L’article du « Matin », 24 août 1914

Je donnais récemment sur ce site quelques exemples des vitupérations anti-méridionales de Barrès.
Barrès et les Méridionaux
Il ne faudrait pas les prendre à la légère, comme la lubie d’un exalté. Ce racisme intérieur a (comme on dit aujourd’hui) « imprimé » dans l’opinion, et il éclate au grand jour dès les premiers jours du conflit, avec l’affaire du XVe corps.
Dans la localité où j’habite, comme dans nombre de localités du Sud-Est, il y a une avenue du XVe Corps. Hommage rendu au lendemain de la guerre par les élus méridionaux à des hommes jetés au feu des premiers combats, et injustement condamnés. Mais qui s’en soucie encore ? Des ouvrages récents ont heureusement informé et réveillé les consciences.

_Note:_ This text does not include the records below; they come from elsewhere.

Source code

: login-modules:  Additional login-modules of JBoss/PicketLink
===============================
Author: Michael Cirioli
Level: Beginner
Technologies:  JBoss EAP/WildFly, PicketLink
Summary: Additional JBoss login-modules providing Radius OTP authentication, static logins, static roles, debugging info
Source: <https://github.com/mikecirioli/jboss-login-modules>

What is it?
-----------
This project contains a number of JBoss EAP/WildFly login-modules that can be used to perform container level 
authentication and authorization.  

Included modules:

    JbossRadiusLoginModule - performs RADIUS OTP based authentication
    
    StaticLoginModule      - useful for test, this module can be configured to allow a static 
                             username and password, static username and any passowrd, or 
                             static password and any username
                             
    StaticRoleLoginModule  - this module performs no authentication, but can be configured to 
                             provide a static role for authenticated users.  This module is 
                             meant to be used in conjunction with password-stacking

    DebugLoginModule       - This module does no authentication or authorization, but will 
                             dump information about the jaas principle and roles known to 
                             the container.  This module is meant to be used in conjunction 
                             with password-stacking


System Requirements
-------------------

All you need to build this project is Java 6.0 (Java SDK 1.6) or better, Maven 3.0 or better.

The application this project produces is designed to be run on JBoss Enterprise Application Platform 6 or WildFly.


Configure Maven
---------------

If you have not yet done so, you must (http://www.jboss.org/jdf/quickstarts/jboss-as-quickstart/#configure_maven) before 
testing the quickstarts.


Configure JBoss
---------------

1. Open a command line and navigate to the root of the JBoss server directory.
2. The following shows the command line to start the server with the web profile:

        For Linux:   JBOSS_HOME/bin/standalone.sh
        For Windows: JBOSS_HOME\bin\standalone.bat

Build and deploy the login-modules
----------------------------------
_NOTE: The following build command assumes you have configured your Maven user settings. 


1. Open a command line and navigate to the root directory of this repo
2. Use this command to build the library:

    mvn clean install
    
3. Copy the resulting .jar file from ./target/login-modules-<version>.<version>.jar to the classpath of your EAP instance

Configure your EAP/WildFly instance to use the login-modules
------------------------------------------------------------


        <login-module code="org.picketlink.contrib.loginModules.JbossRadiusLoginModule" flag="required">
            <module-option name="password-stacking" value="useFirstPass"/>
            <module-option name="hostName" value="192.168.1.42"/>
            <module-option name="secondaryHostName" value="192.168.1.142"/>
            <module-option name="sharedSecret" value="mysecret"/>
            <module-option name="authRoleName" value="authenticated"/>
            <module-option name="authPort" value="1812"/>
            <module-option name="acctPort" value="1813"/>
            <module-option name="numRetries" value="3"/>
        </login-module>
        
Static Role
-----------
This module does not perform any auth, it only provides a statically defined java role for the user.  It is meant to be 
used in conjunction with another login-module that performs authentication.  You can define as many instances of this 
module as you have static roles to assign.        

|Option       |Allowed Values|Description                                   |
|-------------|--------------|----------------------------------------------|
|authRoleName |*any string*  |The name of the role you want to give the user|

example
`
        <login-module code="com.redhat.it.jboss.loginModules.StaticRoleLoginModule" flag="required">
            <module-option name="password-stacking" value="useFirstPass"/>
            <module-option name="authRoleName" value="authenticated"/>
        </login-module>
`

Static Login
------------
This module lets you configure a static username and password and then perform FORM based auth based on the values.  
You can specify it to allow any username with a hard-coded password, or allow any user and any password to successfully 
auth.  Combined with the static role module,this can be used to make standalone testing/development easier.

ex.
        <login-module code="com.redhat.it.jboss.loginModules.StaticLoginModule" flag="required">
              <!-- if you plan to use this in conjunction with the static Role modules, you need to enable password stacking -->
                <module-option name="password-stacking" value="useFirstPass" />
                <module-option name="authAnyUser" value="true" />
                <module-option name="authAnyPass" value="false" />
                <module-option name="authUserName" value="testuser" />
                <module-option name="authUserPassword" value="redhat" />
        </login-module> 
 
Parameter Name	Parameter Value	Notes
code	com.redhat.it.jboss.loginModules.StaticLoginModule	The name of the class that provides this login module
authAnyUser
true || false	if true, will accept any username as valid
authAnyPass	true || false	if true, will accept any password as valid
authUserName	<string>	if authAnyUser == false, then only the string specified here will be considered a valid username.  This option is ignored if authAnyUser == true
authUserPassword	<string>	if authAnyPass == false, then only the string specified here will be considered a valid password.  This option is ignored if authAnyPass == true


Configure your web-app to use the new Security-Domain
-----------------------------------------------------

21 août 1914 - L’armée française recule sur le front de Lorraine.
Alors que la presse du bourrage de crâne martelait l’invincibilité de l’armée française et le succès impressionnant de l’offensive à l’Est (les Russes soi-disant aux portes de Berlin !), ce recul fit l’effet d’une douche froide.
Pour couvrir l’impéritie et l’imprudence de l’État-Major, les coupables désignés à la vindicte de l’opinion furent les soldats corses, niçois et provençaux du XVe Corps, mêlés par la même xénophobie anti-méridionale de la presse. Voici l’article du grand journal de droite nationaliste Le Matin qui déclencha "l’Affaire".
Il est signé Auguste Gervais [1857-1917], sénateur radical de la Seine depuis 1909, et précédemment député. Cet ancien officier, devenu journaliste, était considéré comme un spécialiste des questions militaires ; chantre de l’armée coloniale, il avait en particulier encensé celle d’Indochine.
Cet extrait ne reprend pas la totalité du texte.